Electric-powered delivery trailers to be trialled in London
A consortium has today (13 July) announced plans to develop electric powered bike and walker trailers that will be used to deliver packages in trials conducted in the City of Westminster, in the heart of London.
The six-strong consortium includes product development firm Fernhay and global delivery company UPS, as well as Skotkonung, the University of Huddersfield, Westminster City Council and Outspoken Delivery (a specialist in cycle-based deliveries).
Fernhay, Skotkonung and the University of Huddersfield will design and develop the IP protected prototype which Outspoken Delivery will test in Cambridge ahead of the live trial testing by UPS in the City of Westminster.
Development of the trailer system begins this month. UPS will run trials in early 2017 in Mayfair, one of the densest London delivery areas.
The consortium claims that the design will “signal the next generation of delivery trailers – combining speed, mobility and analytics to provide a sustainable delivery system that could signal a new future for urban courier logistics”.
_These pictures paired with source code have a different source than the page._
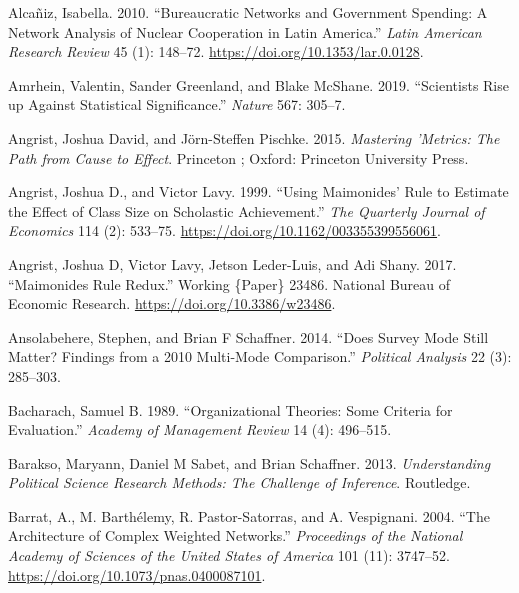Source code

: \documentclass{book}
\newlength{\cslhangindent}
\newlength{\cslentryspacingunit} %
\newenvironment{CSLReferences}[2] %
 {%
  \setlength{\parindent}{0pt}
  \ifodd #1
  \let\oldpar\par
  \def\par{\hangindent=\cslhangindent\oldpar}
  \fi
  \setlength{\parskip}{#2\cslentryspacingunit}
 }%
 {}
\begin{document}
\hypertarget{refs}{}
\begin{CSLReferences}{1}{0}
\leavevmode{}%
Alcañiz, Isabella. 2010. {``Bureaucratic Networks and Government Spending: A
Network Analysis of Nuclear Cooperation in Latin America.''} \emph{Latin
American Research Review} 45 (1): 148--72.
\url{https://doi.org/10.1353/lar.0.0128}.

\leavevmode{}%
Amrhein, Valentin, Sander Greenland, and Blake McShane. 2019. {``Scientists
Rise up Against Statistical Significance.''} \emph{Nature} 567: 305--7.

\leavevmode{}%
Angrist, Joshua David, and Jörn-Steffen Pischke. 2015. \emph{Mastering
'Metrics: The Path from Cause to Effect}. {Princeton ; Oxford}: {Princeton
University Press}.

\leavevmode{}%
Angrist, Joshua D., and Victor Lavy. 1999. {``Using {Maimonides}' {Rule} to
{Estimate} the {Effect} of {Class} {Size} on {Scholastic} {Achievement}.''}
\emph{The Quarterly Journal of Economics} 114 (2): 533--75.
\url{https://doi.org/10.1162/003355399556061}.

\leavevmode{}%
Angrist, Joshua D, Victor Lavy, Jetson Leder-Luis, and Adi Shany. 2017.
{``Maimonides {Rule} {Redux}.''} Working \{Paper\} 23486. National Bureau of
Economic Research. \url{https://doi.org/10.3386/w23486}.

\leavevmode{}%
Ansolabehere, Stephen, and Brian F Schaffner. 2014. {``Does Survey Mode Still
Matter? Findings from a 2010 Multi-Mode Comparison.''} \emph{Political
Analysis} 22 (3): 285--303.

\leavevmode{}%
Bacharach, Samuel B. 1989. {``Organizational {Theories}: {Some Criteria} for
{Evaluation}.''} \emph{Academy of Management Review} 14 (4): 496--515.

\leavevmode{}%
Barakso, Maryann, Daniel M Sabet, and Brian Schaffner. 2013.
\emph{Understanding Political Science Research Methods: The Challenge of
Inference}. Routledge.

\leavevmode{}%
Barrat, A., M. Barthélemy, R. Pastor-Satorras, and A. Vespignani. 2004. {``The
Architecture of Complex Weighted Networks.''} \emph{Proceedings of the
National Academy of Sciences of the United States of America} 101 (11):
3747--52. \url{https://doi.org/10.1073/pnas.0400087101}.


\end{CSLReferences}
\end{document}
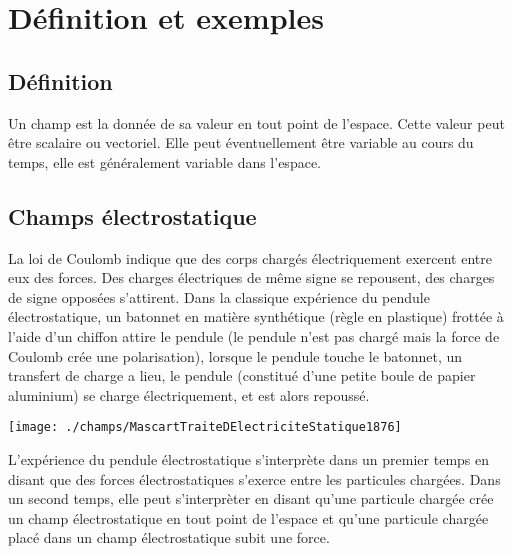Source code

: 
\section{Définition et exemples}
%
\subsection{Définition}

Un champ est la donnée de sa valeur en tout point de l'espace. Cette valeur peut être scalaire ou vectoriel. Elle peut éventuellement être variable au cours du temps, elle est généralement variable dans l'espace.

\subsection{Champs électrostatique}

La loi de Coulomb indique que des corps chargés électriquement exercent entre eux des forces. Des charges électriques de même signe se repousent, des charges de signe opposées s'attirent. Dans la classique expérience du pendule électrostatique, un batonnet en matière synthétique (règle en plastique) frottée à l'aide d'un chiffon attire le pendule (le pendule n'est pas chargé mais la force de Coulomb crée une polarisation), lorsque le pendule touche le batonnet, un transfert de charge a lieu, le pendule (constitué d'une petite boule de papier aluminium) se charge électriquement, et est alors repoussé.

\begin{center}
\texttt{[image: ./champs/MascartTraiteDElectriciteStatique1876]}
\end{center}

L'expérience du pendule électrostatique s'interprète dans un premier temps en disant que des forces électrostatiques s'exerce entre les particules chargées. Dans un second temps, elle peut s'interprèter en disant qu'une particule chargée crée un champ électrostatique en tout point de l'espace et qu'une particule chargée placé dans un champ électrostatique subit une force.

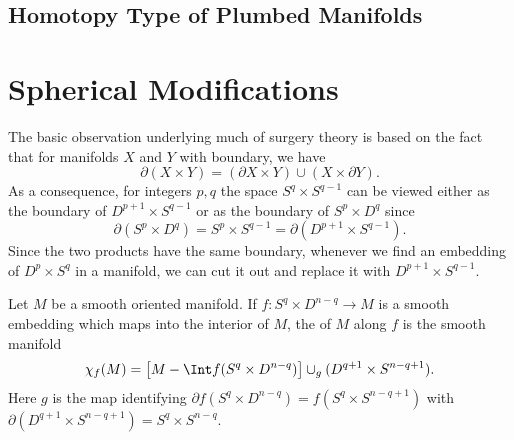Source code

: %
%
%
%
%

\subsection{Homotopy Type of Plumbed Manifolds}



\section{Spherical Modifications}

The basic observation underlying much of surgery theory is based on the fact that for manifolds $X$ and $Y$ with boundary, we have
\[
	\partial (X\times Y) = (\partial X \times Y)\cup (X\times \partial Y).
\]
As a consequence, for integers $p,q$ the space $S^q\times S^{q-1}$ can be viewed either as the boundary of $D^{p+1}\times S^{q-1}$ or as the boundary of $S^p\times D^q$ since
\[
	\partial (S^p\times D^q) = S^p\times S^{q-1} = \partial (D^{p+1}\times S^{q-1}).
\]
Since the two products have the same boundary, whenever we find an embedding of $D^{p}\times S^{q}$ in a manifold, we can cut it out and replace it with $D^{p+1}\times S^{q-1}$.

\begin{definition}\label{def:surgery}
	Let $M$ be a smooth oriented manifold. If $f : S^q\times D^{n-q} \to M$ is a smooth embedding which maps into the interior of $M$, the  of $M$ along $f$ is the smooth manifold
	\begin{equation}\label{eq:surgery-definition}
		\chi_f(M) = \left[M-\Int f(S^q\times D^{n-q})\right]\cup_{g} (D^{q+1}\times S^{n-q+1}).
	\end{equation}
	Here $g$ is the map identifying $\partial f(S^q\times D^{n-q})=f(S^q\times S^{n-q+1})$ with $\partial (D^{q+1}\times S^{n-q+1})=S^q\times S^{n-q}$.
\end{definition}

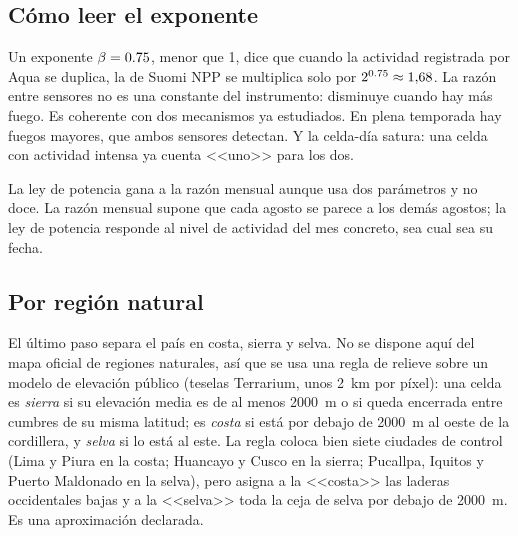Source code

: \subsection{Cómo leer el exponente}

Un exponente $\beta = \num{0.75}$, menor que 1, dice que cuando la actividad registrada
por Aqua se duplica, la de Suomi NPP se multiplica solo por $2^{\num{0.75}} \approx 1{,}68$.
La razón entre sensores no es una constante del instrumento: disminuye cuando hay más fuego.
Es coherente con dos mecanismos ya estudiados. En plena temporada hay fuegos mayores, que
ambos sensores detectan. Y la celda-día satura: una celda con actividad intensa ya cuenta
<<uno>> para los dos.

La ley de potencia gana a la razón mensual aunque usa dos parámetros y no doce. La razón
mensual supone que cada agosto se parece a los demás agostos; la ley de potencia responde
al nivel de actividad del mes concreto, sea cual sea su fecha.

\subsection{Por región natural}

El último paso separa el país en costa, sierra y selva. No se dispone aquí del mapa oficial
de regiones naturales, así que se usa una regla de relieve sobre un modelo de elevación
público (teselas Terrarium, unos 2~km por píxel): una celda es \emph{sierra} si su elevación
media es de al menos 2000~m o si queda encerrada entre cumbres de su misma latitud; es
\emph{costa} si está por debajo de 2000~m al oeste de la cordillera, y \emph{selva} si lo está
al este. La regla coloca bien siete ciudades de control (Lima y Piura en la costa; Huancayo y
Cusco en la sierra; Pucallpa, Iquitos y Puerto Maldonado en la selva), pero asigna a la
<<costa>> las laderas occidentales bajas y a la <<selva>> toda la ceja de selva por debajo de
2000~m. Es una aproximación declarada.

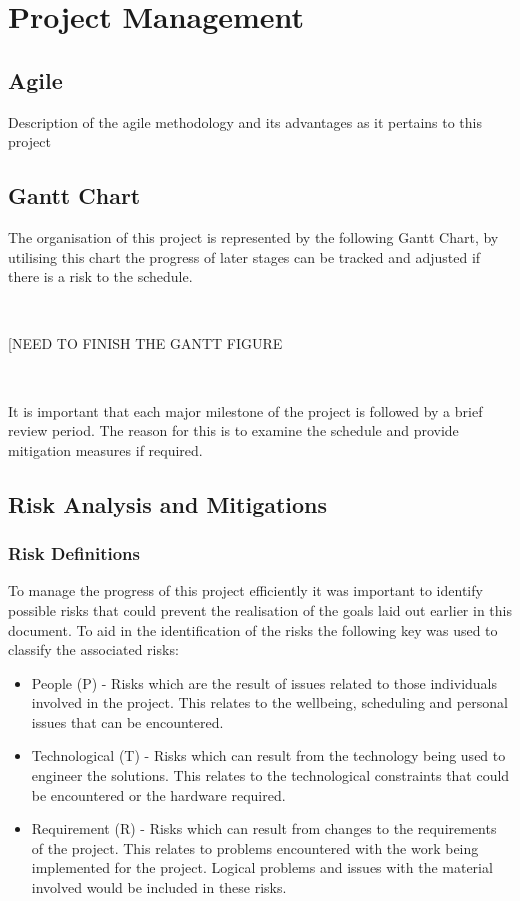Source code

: \documentclass[12pt]{article}  %
\theoremstyle{definition}
\theoremstyle{remark}
\begin{document}
\section{Project Management}\label{ss:back}

\subsection {Agile}

Description of the agile methodology and its advantages as it pertains to this project

\subsection {Gantt Chart}

The organisation of this project is represented by the following Gantt Chart, by utilising this chart the progress of later stages can be tracked and adjusted if there is a risk to the schedule.

\

[NEED TO FINISH THE GANTT FIGURE

\

It is important that each major milestone of the project is followed by a brief review period. The reason for this is to examine the schedule and provide mitigation measures if required.

\subsection {Risk Analysis and Mitigations}

\subsubsection {Risk Definitions}
To manage the progress of this project efficiently it was important to identify possible risks that could prevent the realisation of the goals laid out earlier in this document. To aid in the identification of the risks the following key was used to classify the associated risks:
\begin{itemize}
\item{People (P) - Risks which are the result of issues related to those individuals involved in the project. This relates to the wellbeing, scheduling and personal issues that can be encountered.}
\item{Technological (T) - Risks which can result from the technology being used to engineer the solutions. This relates to the technological constraints that could be encountered or the hardware required.}
\item{Requirement (R)  - Risks which can result from changes to the requirements of the project. This relates to problems encountered with the work being implemented for the project. Logical problems and issues with the material involved would be included in these risks.}
\end{itemize}
\end{document}
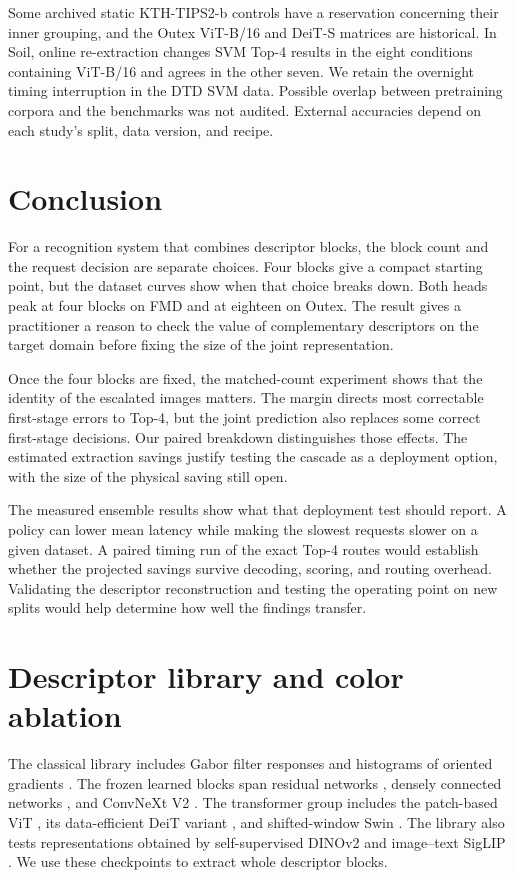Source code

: \documentclass[10pt,a4paper,fleqn]{article}
\begin{document}
Some archived static KTH-TIPS2-b controls have a reservation concerning their inner grouping, and the Outex ViT-B/16 and DeiT-S matrices are historical. In Soil, online re-extraction changes SVM Top-4 results in the eight conditions containing ViT-B/16 and agrees in the other seven. We retain the overnight timing interruption in the DTD SVM data. Possible overlap between pretraining corpora and the benchmarks was not audited. External accuracies depend on each study's split, data version, and recipe.

\section{Conclusion}

For a recognition system that combines descriptor blocks, the block count and the request decision are separate choices. Four blocks give a compact starting point, but the dataset curves show when that choice breaks down. Both heads peak at four blocks on FMD and at eighteen on Outex. The result gives a practitioner a reason to check the value of complementary descriptors on the target domain before fixing the size of the joint representation.

Once the four blocks are fixed, the matched-count experiment shows that the identity of the escalated images matters. The margin directs most correctable first-stage errors to Top-4, but the joint prediction also replaces some correct first-stage decisions. Our paired breakdown distinguishes those effects. The estimated extraction savings justify testing the cascade as a deployment option, with the size of the physical saving still open.

The measured ensemble results show what that deployment test should report. A policy can lower mean latency while making the slowest requests slower on a given dataset. A paired timing run of the exact Top-4 routes would establish whether the projected savings survive decoding, scoring, and routing overhead. Validating the descriptor reconstruction and testing the operating point on new splits would help determine how well the findings transfer.

\appendix
{}
\section{Descriptor library and color ablation}

The classical library includes Gabor filter responses \citep{jain1991gabor} and histograms of oriented gradients \citep{dalal2005hog}. The frozen learned blocks span residual networks \citep{he2016resnet}, densely connected networks \citep{huang2017densenet}, and ConvNeXt V2 \citep{woo2023convnextv2}. The transformer group includes the patch-based ViT \citep{dosovitskiy2021vit}, its data-efficient DeiT variant \citep{touvron2021deit}, and shifted-window Swin \citep{liu2021swin}. The library also tests representations obtained by self-supervised DINOv2 \citep{oquab2024dinov2} and image--text SigLIP \citep{zhai2023siglip}. We use these checkpoints to extract whole descriptor blocks.
\end{document}

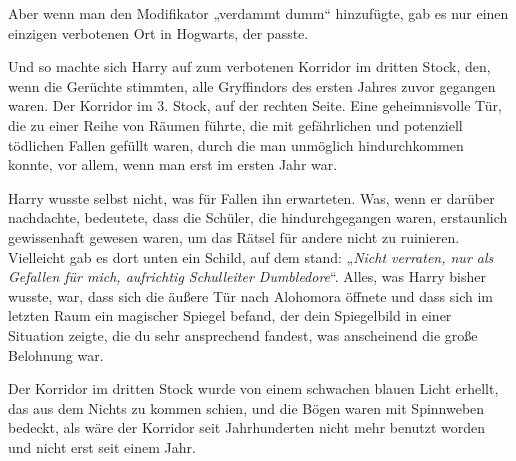 Aber wenn man den Modifikator „verdammt dumm“ hinzufügte, gab es nur einen einzigen verbotenen Ort in Hogwarts, der passte.

Und so machte sich Harry auf zum verbotenen Korridor im dritten Stock, den, wenn die Gerüchte stimmten, alle Gryffindors des ersten Jahres zuvor gegangen waren.
Der Korridor im 3. Stock, auf der rechten Seite. Eine geheimnisvolle Tür, die zu einer Reihe von Räumen führte, die mit gefährlichen und potenziell tödlichen Fallen gefüllt waren, durch die man unmöglich hindurchkommen konnte, vor allem, wenn man erst im ersten Jahr war.

Harry wusste selbst nicht, was für Fallen ihn erwarteten. Was, wenn er darüber nachdachte, bedeutete, dass die Schüler, die hindurchgegangen waren, erstaunlich gewissenhaft gewesen waren, um das Rätsel für andere nicht zu ruinieren. Vielleicht gab es dort unten ein Schild, auf dem stand: „\emph{Nicht verraten, nur als Gefallen für mich, aufrichtig Schulleiter Dumbledore}“. Alles, was Harry bisher wusste, war, dass sich die äußere Tür nach Alohomora öffnete und dass sich im letzten Raum ein magischer Spiegel befand, der dein Spiegelbild in einer Situation zeigte, die du sehr ansprechend fandest, was anscheinend die große Belohnung war.

Der Korridor im dritten Stock wurde von einem schwachen blauen Licht erhellt, das aus dem Nichts zu kommen schien, und die Bögen waren mit Spinnweben bedeckt, als wäre der Korridor seit Jahrhunderten nicht mehr benutzt worden und nicht erst seit einem Jahr.

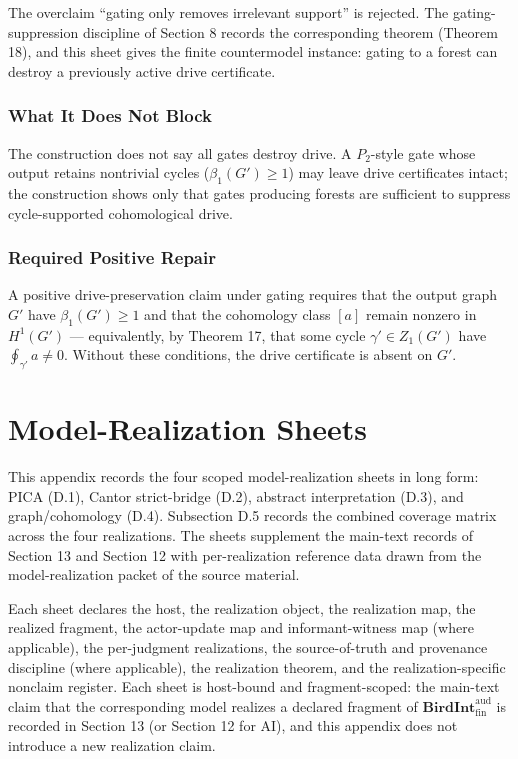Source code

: \documentclass[11pt]{article}
\theoremstyle{definition}
\begin{document}
The overclaim ``gating only removes irrelevant support'' is rejected. The gating-suppression discipline of Section 8 records the corresponding theorem (Theorem 18), and this sheet gives the finite countermodel instance: gating to a forest can destroy a previously active drive certificate.

\subsubsection{What It Does Not Block}

The construction does not say all gates destroy drive. A \(P_2\)-style gate whose output retains nontrivial cycles (\(\beta_1(G')\ge 1\)) may leave drive certificates intact; the construction shows only that gates producing forests are sufficient to suppress cycle-supported cohomological drive.

\subsubsection{Required Positive Repair}

A positive drive-preservation claim under gating requires that the output graph \(G'\) have \(\beta_1(G')\ge 1\) and that the cohomology class \([a]\) remain nonzero in \(H^1(G')\) --- equivalently, by Theorem 17, that some cycle \(\gamma'\in Z_1(G')\) have \(\oint_{\gamma'}a\neq 0\). Without these conditions, the drive certificate is absent on \(G'\).
 \section{Model-Realization Sheets}

This appendix records the four scoped model-realization sheets in long form: PICA (D.1), Cantor strict-bridge (D.2), abstract interpretation (D.3), and graph/cohomology (D.4). Subsection D.5 records the combined coverage matrix across the four realizations. The sheets supplement the main-text records of Section 13 and Section 12 with per-realization reference data drawn from the model-realization packet of the source material.

Each sheet declares the host, the realization object, the realization map, the realized fragment, the actor-update map and informant-witness map (where applicable), the per-judgment realizations, the source-of-truth and provenance discipline (where applicable), the realization theorem, and the realization-specific nonclaim register. Each sheet is host-bound and fragment-scoped: the main-text claim that the corresponding model realizes a declared fragment of \(\mathbf{BirdInt}^{\mathrm{aud}}_{\mathrm{fin}}\) is recorded in Section 13 (or Section 12 for AI), and this appendix does not introduce a new realization claim.
\end{document}
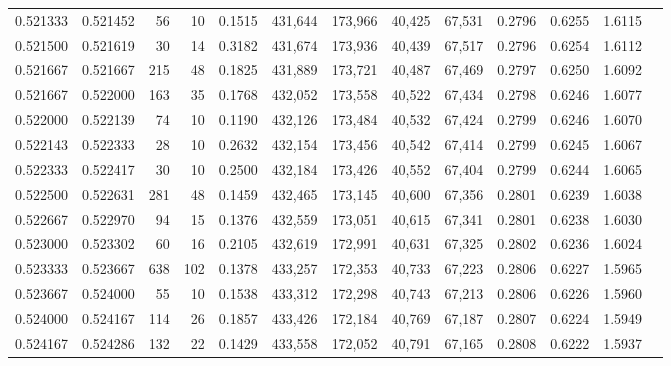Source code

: \begin{tabular}{rrrrrrrrrrrrr}
0.521333 & 0.521452 &    56 &  10 &                                     0.1515 & 431,644 & 173,966 &  40,425 &  67,531 & 0.2796 & 0.6255 & 1.6115 \\
0.521500 & 0.521619 &    30 &  14 &                                     0.3182 & 431,674 & 173,936 &  40,439 &  67,517 & 0.2796 & 0.6254 & 1.6112 \\
0.521667 & 0.521667 &   215 &  48 &                                     0.1825 & 431,889 & 173,721 &  40,487 &  67,469 & 0.2797 & 0.6250 & 1.6092 \\
0.521667 & 0.522000 &   163 &  35 &                                     0.1768 & 432,052 & 173,558 &  40,522 &  67,434 & 0.2798 & 0.6246 & 1.6077 \\
0.522000 & 0.522139 &    74 &  10 &                                     0.1190 & 432,126 & 173,484 &  40,532 &  67,424 & 0.2799 & 0.6246 & 1.6070 \\
0.522143 & 0.522333 &    28 &  10 &                                     0.2632 & 432,154 & 173,456 &  40,542 &  67,414 & 0.2799 & 0.6245 & 1.6067 \\
0.522333 & 0.522417 &    30 &  10 &                                     0.2500 & 432,184 & 173,426 &  40,552 &  67,404 & 0.2799 & 0.6244 & 1.6065 \\
0.522500 & 0.522631 &   281 &  48 &                                     0.1459 & 432,465 & 173,145 &  40,600 &  67,356 & 0.2801 & 0.6239 & 1.6038 \\
0.522667 & 0.522970 &    94 &  15 &                                     0.1376 & 432,559 & 173,051 &  40,615 &  67,341 & 0.2801 & 0.6238 & 1.6030 \\
0.523000 & 0.523302 &    60 &  16 &                                     0.2105 & 432,619 & 172,991 &  40,631 &  67,325 & 0.2802 & 0.6236 & 1.6024 \\
0.523333 & 0.523667 &   638 & 102 &                                     0.1378 & 433,257 & 172,353 &  40,733 &  67,223 & 0.2806 & 0.6227 & 1.5965 \\
0.523667 & 0.524000 &    55 &  10 &                                     0.1538 & 433,312 & 172,298 &  40,743 &  67,213 & 0.2806 & 0.6226 & 1.5960 \\
0.524000 & 0.524167 &   114 &  26 &                                     0.1857 & 433,426 & 172,184 &  40,769 &  67,187 & 0.2807 & 0.6224 & 1.5949 \\
0.524167 & 0.524286 &   132 &  22 &                                     0.1429 & 433,558 & 172,052 &  40,791 &  67,165 & 0.2808 & 0.6222 & 1.5937 \\

\end{tabular}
Fernhay’s technology is “net neutral”, so the weight of the trailer is not felt by the handler, allowing for increased last mile deliveries by foot or cycling. This will result in a decrease in the use of vans in congested urban areas, providing environmental benefits as well as increased parcel drop rates and more flexibility in delivery routes. Six trailers can be dropped into a busy city centre by a single van, allowing the trailer system to easily cover a large urban area.The project will also create associated optimisation algorithms written by Skotkonung, through a GPS tracker fitted within the trailer, allowing for continuous improvement in route speed and efficiency.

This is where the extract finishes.